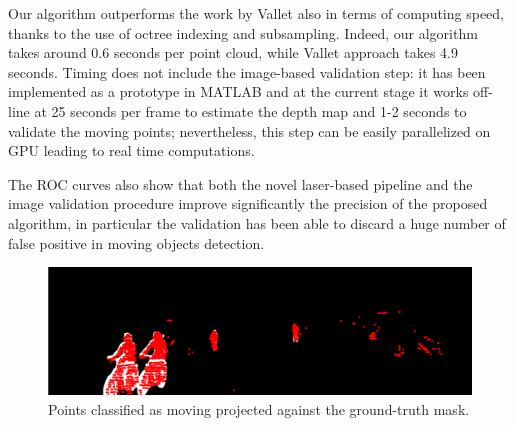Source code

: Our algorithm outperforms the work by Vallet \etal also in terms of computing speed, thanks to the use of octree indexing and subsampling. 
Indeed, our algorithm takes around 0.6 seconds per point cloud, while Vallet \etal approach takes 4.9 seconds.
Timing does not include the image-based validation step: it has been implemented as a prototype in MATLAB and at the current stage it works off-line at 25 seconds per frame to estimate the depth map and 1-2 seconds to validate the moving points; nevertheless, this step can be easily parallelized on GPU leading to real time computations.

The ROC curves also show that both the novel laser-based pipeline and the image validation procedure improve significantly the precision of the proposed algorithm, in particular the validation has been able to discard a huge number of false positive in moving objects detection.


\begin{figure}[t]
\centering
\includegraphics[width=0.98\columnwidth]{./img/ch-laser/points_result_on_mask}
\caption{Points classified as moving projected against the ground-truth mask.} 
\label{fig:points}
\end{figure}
--- --- ---
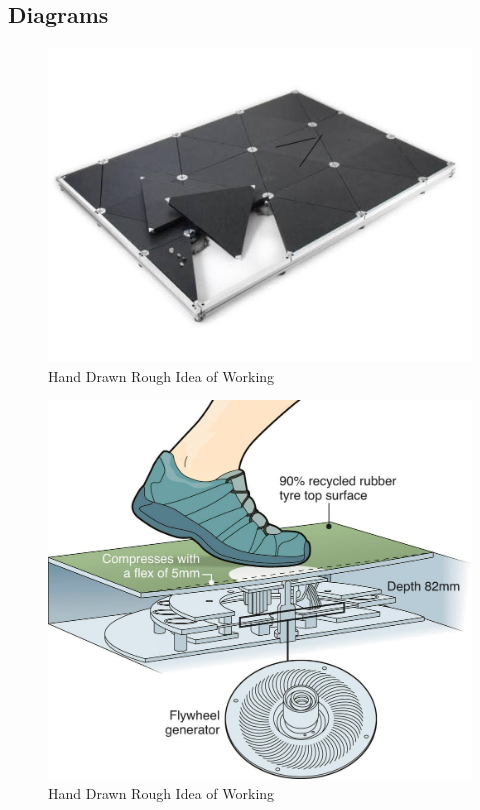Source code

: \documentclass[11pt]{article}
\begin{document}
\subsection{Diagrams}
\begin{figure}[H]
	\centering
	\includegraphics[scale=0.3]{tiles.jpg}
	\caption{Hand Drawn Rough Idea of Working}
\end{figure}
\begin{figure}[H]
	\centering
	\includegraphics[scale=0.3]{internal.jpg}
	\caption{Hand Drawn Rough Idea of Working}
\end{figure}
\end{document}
--- --- ---
What this task involves: Across the listing, how many lines contain the word "Vallet"? Give the number without further comment.

Output of the exercise: 2